Aim of the task -
Only one span of the listing below is wanted: the lines from the one with "Houghton County |" through the one with "Mecosta County |", reproduced exactly, both ends kept.

↓

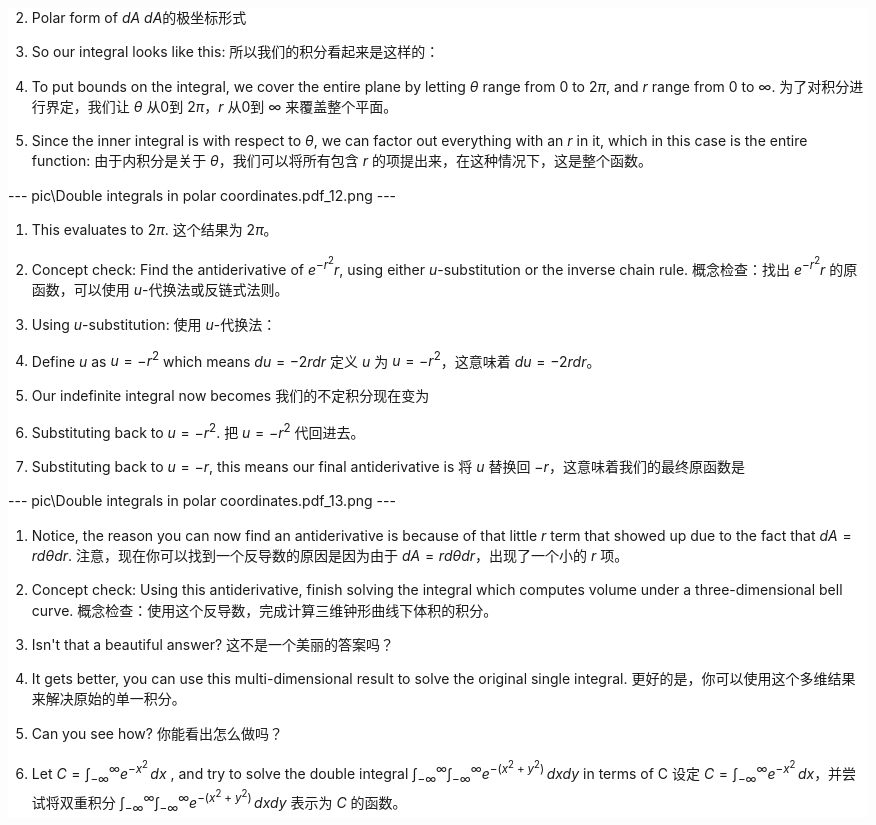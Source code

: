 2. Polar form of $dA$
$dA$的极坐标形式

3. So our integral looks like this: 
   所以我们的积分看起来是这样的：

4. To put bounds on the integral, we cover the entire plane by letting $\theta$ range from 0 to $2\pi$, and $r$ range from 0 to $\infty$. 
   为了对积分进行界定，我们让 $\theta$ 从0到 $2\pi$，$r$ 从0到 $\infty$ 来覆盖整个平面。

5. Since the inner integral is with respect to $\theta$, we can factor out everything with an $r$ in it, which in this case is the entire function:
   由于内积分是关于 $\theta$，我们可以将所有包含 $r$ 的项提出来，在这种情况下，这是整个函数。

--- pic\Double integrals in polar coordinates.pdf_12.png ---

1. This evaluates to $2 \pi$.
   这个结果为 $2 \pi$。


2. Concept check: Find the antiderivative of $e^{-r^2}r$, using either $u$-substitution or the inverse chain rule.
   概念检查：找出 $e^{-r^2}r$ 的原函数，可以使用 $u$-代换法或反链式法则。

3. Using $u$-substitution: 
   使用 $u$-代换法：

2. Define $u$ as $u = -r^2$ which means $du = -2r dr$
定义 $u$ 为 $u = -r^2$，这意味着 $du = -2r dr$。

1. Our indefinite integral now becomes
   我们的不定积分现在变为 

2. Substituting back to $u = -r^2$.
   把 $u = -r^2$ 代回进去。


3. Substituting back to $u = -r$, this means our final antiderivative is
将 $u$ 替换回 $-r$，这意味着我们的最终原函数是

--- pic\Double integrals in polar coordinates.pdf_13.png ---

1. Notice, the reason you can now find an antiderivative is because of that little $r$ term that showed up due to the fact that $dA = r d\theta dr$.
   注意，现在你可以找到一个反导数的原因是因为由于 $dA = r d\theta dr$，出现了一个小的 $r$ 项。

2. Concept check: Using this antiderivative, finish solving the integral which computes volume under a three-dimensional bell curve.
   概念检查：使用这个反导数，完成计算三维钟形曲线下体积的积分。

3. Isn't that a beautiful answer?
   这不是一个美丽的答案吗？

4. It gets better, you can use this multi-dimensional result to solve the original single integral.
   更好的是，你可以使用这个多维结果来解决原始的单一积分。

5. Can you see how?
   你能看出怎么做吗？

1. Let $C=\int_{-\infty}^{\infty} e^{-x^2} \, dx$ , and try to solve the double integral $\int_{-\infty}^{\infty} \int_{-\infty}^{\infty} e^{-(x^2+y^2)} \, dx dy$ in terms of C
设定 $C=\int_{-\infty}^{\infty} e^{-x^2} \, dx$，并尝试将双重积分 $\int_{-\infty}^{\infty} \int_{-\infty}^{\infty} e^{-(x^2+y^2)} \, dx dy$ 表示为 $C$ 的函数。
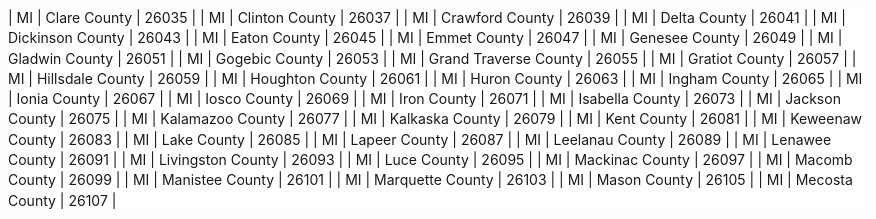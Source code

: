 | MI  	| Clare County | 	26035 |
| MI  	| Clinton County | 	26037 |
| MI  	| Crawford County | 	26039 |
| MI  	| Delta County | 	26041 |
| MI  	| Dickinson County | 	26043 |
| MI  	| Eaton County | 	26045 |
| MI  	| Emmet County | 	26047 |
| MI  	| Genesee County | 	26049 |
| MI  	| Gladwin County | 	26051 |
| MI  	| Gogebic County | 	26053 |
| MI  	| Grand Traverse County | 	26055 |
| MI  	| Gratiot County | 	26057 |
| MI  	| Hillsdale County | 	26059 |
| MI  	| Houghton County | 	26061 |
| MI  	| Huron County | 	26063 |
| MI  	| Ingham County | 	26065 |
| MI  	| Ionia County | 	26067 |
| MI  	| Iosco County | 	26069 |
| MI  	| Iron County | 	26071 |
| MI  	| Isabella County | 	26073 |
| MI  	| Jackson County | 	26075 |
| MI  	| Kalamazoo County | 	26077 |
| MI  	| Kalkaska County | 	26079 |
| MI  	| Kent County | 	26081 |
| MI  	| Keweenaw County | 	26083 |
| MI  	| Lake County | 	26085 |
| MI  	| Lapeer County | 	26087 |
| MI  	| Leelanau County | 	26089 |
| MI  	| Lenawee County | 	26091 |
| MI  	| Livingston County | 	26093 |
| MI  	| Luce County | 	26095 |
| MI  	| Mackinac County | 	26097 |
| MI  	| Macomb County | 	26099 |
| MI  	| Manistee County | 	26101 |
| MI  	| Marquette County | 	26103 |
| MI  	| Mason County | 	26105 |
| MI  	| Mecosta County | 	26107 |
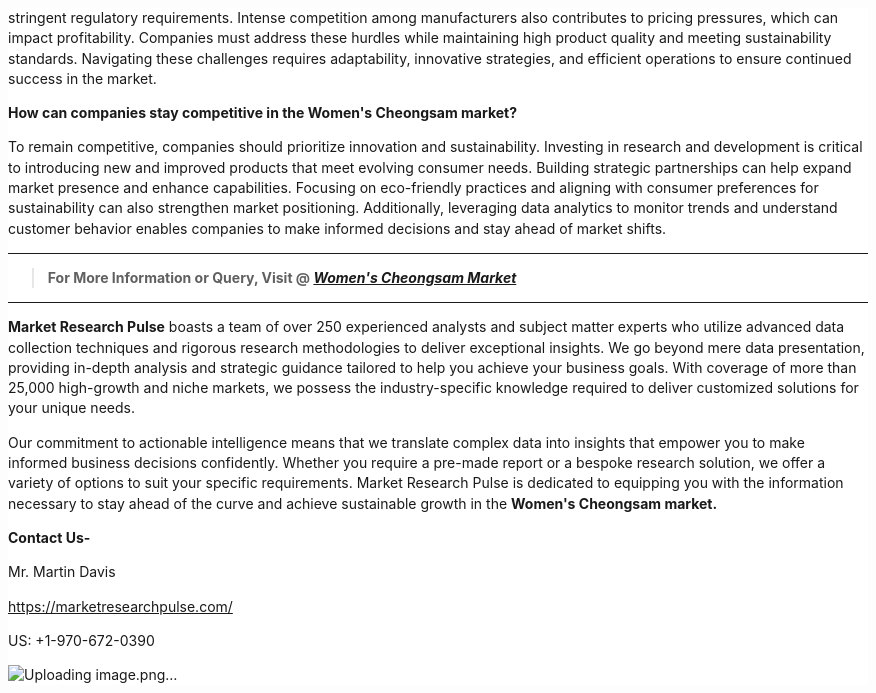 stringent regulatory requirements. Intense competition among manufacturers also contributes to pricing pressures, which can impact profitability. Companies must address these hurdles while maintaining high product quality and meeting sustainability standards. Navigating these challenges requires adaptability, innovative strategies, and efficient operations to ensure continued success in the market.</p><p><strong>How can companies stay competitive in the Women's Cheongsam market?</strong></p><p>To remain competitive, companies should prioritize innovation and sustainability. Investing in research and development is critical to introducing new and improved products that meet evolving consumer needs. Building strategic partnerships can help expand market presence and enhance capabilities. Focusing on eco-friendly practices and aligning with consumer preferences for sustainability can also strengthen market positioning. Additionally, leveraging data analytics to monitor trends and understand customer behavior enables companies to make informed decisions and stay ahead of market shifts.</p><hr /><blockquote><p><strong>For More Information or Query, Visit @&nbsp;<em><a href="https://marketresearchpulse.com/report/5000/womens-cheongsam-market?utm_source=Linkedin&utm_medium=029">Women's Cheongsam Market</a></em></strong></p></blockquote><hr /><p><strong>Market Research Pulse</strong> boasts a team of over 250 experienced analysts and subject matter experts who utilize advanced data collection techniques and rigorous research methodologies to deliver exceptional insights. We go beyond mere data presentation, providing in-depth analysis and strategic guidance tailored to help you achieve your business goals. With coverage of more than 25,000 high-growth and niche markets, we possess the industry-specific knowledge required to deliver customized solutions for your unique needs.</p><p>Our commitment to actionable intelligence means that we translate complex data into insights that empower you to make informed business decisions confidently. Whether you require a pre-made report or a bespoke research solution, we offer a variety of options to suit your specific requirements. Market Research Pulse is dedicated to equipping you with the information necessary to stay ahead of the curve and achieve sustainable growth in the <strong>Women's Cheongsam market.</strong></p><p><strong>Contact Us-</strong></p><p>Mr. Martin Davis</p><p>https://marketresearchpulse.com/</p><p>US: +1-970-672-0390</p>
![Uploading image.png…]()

↑
↓

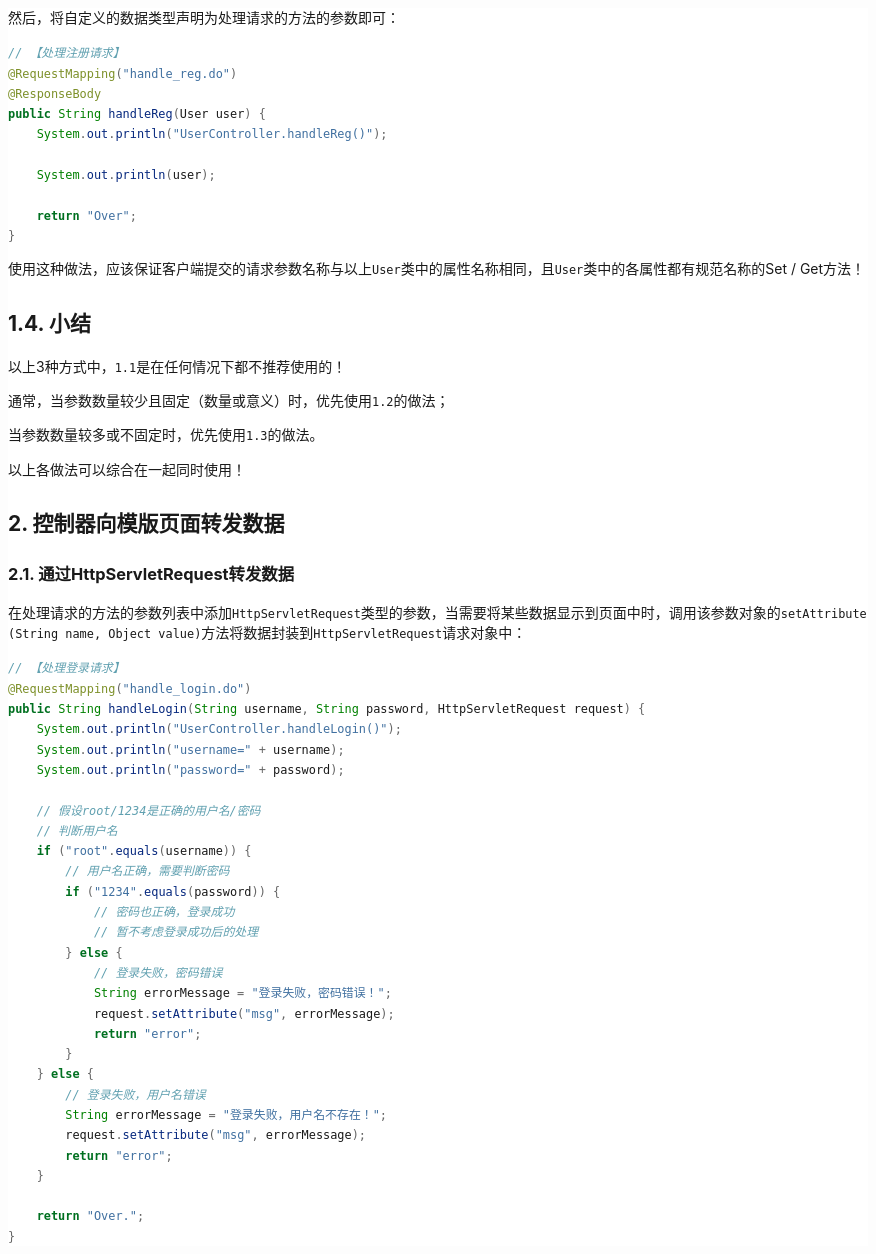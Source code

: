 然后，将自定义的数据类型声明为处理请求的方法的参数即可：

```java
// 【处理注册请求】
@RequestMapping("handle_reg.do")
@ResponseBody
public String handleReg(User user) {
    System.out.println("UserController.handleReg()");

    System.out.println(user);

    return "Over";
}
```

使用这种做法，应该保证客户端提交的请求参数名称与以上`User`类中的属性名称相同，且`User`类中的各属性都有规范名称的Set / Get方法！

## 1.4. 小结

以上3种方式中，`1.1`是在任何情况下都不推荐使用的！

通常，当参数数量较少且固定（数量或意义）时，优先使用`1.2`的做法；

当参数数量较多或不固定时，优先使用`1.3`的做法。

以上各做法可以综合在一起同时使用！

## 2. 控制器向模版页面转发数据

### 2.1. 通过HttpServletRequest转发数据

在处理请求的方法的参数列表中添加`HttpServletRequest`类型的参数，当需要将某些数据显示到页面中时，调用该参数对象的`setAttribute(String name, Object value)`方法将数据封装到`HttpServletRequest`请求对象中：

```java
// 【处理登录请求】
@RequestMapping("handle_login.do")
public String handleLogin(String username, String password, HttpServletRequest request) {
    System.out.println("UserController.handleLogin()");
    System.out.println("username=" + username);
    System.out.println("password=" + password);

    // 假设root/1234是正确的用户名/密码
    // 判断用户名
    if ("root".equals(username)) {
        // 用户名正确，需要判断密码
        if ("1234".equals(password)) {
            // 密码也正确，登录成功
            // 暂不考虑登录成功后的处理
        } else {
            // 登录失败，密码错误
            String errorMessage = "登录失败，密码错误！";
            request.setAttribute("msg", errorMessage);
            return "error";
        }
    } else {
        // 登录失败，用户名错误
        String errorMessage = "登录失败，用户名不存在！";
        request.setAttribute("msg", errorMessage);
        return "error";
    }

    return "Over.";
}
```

↑

Solution to this task -
| MI  	| Houghton County | 	26061 |
| MI  	| Huron County | 	26063 |
| MI  	| Ingham County | 	26065 |
| MI  	| Ionia County | 	26067 |
| MI  	| Iosco County | 	26069 |
| MI  	| Iron County | 	26071 |
| MI  	| Isabella County | 	26073 |
| MI  	| Jackson County | 	26075 |
| MI  	| Kalamazoo County | 	26077 |
| MI  	| Kalkaska County | 	26079 |
| MI  	| Kent County | 	26081 |
| MI  	| Keweenaw County | 	26083 |
| MI  	| Lake County | 	26085 |
| MI  	| Lapeer County | 	26087 |
| MI  	| Leelanau County | 	26089 |
| MI  	| Lenawee County | 	26091 |
| MI  	| Livingston County | 	26093 |
| MI  	| Luce County | 	26095 |
| MI  	| Mackinac County | 	26097 |
| MI  	| Macomb County | 	26099 |
| MI  	| Manistee County | 	26101 |
| MI  	| Marquette County | 	26103 |
| MI  	| Mason County | 	26105 |
| MI  	| Mecosta County | 	26107 |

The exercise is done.